WORK ORDER
The output is the lines below from the one with "For more information" through the one with "Dans cet épisode on", both included, printed exactly and with no other line.
■ ■ ■
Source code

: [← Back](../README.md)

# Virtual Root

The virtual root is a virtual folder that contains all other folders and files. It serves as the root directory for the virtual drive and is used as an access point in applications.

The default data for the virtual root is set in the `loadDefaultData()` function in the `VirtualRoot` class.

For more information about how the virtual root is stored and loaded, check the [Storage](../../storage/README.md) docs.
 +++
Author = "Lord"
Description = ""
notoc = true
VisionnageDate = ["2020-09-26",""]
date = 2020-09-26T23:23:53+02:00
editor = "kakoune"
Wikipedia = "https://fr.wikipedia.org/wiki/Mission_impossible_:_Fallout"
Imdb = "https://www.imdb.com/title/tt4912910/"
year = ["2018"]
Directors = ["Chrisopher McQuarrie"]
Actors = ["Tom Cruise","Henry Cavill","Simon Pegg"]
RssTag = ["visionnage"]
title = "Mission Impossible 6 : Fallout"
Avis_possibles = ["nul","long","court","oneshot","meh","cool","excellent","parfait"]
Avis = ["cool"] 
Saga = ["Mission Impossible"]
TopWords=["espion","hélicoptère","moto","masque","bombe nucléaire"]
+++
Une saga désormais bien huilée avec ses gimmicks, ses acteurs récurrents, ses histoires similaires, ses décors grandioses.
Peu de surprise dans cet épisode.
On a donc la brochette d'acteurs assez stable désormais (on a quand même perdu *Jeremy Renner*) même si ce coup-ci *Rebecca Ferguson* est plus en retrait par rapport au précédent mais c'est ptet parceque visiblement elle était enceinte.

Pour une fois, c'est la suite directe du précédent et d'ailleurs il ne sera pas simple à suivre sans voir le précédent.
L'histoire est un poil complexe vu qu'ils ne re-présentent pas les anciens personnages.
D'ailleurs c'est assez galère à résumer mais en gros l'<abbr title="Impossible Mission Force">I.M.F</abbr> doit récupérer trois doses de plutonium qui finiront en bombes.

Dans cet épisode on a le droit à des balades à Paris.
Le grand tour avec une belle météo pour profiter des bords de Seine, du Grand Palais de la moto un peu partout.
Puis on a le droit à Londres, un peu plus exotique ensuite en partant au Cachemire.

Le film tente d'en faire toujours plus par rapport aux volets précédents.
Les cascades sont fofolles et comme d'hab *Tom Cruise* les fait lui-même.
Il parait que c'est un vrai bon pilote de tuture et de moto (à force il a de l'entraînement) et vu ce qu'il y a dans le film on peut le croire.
■ ■ ■
ANSWER
For more information about how the virtual root is stored and loaded, check the [Storage](../../storage/README.md) docs.
 +++
Author = "Lord"
Description = ""
notoc = true
VisionnageDate = ["2020-09-26",""]
date = 2020-09-26T23:23:53+02:00
editor = "kakoune"
Wikipedia = "https://fr.wikipedia.org/wiki/Mission_impossible_:_Fallout"
Imdb = "https://www.imdb.com/title/tt4912910/"
year = ["2018"]
Directors = ["Chrisopher McQuarrie"]
Actors = ["Tom Cruise","Henry Cavill","Simon Pegg"]
RssTag = ["visionnage"]
title = "Mission Impossible 6 : Fallout"
Avis_possibles = ["nul","long","court","oneshot","meh","cool","excellent","parfait"]
Avis = ["cool"] 
Saga = ["Mission Impossible"]
TopWords=["espion","hélicoptère","moto","masque","bombe nucléaire"]
+++
Une saga désormais bien huilée avec ses gimmicks, ses acteurs récurrents, ses histoires similaires, ses décors grandioses.
Peu de surprise dans cet épisode.
On a donc la brochette d'acteurs assez stable désormais (on a quand même perdu *Jeremy Renner*) même si ce coup-ci *Rebecca Ferguson* est plus en retrait par rapport au précédent mais c'est ptet parceque visiblement elle était enceinte.

Pour une fois, c'est la suite directe du précédent et d'ailleurs il ne sera pas simple à suivre sans voir le précédent.
L'histoire est un poil complexe vu qu'ils ne re-présentent pas les anciens personnages.
D'ailleurs c'est assez galère à résumer mais en gros l'<abbr title="Impossible Mission Force">I.M.F</abbr> doit récupérer trois doses de plutonium qui finiront en bombes.

Dans cet épisode on a le droit à des balades à Paris.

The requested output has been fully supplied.